Keep Calm and Carry On? The Fate of Graduate Education in the Humanities

6.00 PM, Wednesday 15 September, 2010 | Philomathean Halls, 4th Floor College Hall

Wednesday, September 15th, 6pm | Philo Halls, 4th Floor College Hall

Featuring:

Ralph M. Rosen, Graduate Dean of the School of Arts and Sciences and Professor of Classics

Peter Conn, Professor of English and Education

Monica R. Miller, Post-Doctoral Fellow in the Center for Africana Studies

Delicious refreshments.

Moderated by Felicity Paxton, Adjunct Professor of Communication and Director of the Penn Women’s Center

In the aftermath of the global economic collapse, university endowments are shrinking, grant and program funding are declining, and hiring has been frozen. Throughout the United States, many graduate programs have drastically decreased the number of spots for new graduate students. What will be the impact of these changes on the next generation of humanities scholars, and what are the implications of the economic collapse for the future of American higher education?
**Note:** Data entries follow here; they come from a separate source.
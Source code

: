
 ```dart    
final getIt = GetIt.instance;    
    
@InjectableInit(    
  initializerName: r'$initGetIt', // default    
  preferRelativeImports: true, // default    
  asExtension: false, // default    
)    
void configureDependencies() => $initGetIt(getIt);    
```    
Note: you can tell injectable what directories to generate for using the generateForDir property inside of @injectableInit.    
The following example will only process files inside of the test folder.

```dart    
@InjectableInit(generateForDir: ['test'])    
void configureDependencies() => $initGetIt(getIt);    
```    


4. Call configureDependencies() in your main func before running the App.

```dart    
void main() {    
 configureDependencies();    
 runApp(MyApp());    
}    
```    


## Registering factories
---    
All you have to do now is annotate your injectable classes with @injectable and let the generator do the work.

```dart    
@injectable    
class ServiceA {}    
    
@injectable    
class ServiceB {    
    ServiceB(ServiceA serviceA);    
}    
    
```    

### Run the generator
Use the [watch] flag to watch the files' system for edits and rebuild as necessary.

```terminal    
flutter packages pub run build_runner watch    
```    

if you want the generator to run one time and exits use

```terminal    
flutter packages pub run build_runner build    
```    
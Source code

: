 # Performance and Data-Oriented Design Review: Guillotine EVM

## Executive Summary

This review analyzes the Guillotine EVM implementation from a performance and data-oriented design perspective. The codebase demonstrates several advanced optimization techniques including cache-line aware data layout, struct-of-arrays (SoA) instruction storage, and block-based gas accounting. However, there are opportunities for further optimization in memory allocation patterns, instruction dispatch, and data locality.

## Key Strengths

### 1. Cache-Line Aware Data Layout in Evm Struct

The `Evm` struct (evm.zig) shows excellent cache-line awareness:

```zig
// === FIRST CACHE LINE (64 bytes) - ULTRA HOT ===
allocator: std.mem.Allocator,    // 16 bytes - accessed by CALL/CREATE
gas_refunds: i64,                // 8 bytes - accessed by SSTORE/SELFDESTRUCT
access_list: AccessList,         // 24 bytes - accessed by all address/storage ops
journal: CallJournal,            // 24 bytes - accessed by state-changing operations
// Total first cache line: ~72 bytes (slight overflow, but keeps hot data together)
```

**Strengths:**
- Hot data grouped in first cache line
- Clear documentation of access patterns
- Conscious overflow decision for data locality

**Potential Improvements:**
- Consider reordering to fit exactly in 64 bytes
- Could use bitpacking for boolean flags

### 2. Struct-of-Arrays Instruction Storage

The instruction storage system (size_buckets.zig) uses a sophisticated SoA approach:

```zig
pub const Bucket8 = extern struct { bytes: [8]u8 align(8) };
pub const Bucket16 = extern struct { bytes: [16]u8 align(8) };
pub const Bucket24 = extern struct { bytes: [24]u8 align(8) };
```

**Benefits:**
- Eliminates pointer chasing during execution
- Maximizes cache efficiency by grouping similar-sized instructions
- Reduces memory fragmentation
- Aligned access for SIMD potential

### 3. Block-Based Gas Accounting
Join the Philomathean Society and our distinguished panelists for a frank discussion of the future of graduate education in the humanities.

All guests are encouraged to read some of the background literature on this debate – Dr. Conn’s article in the Chronicle of Higher Education, April 4, 2010, entitled “We Need to Acknowledge the Realities of Employment in the Humanities”; Thomas Benton’s article for the Chronicle, entitled “Graduate School in the Humanities: Just Don’t Go”; Anthony Grafton’s attack on the British graduate programs in the humanities, entitled “Britain: the Disgrace of the Universities”; and Anthony Grafton’s “Humanities and Inhumanities” in The New Republic.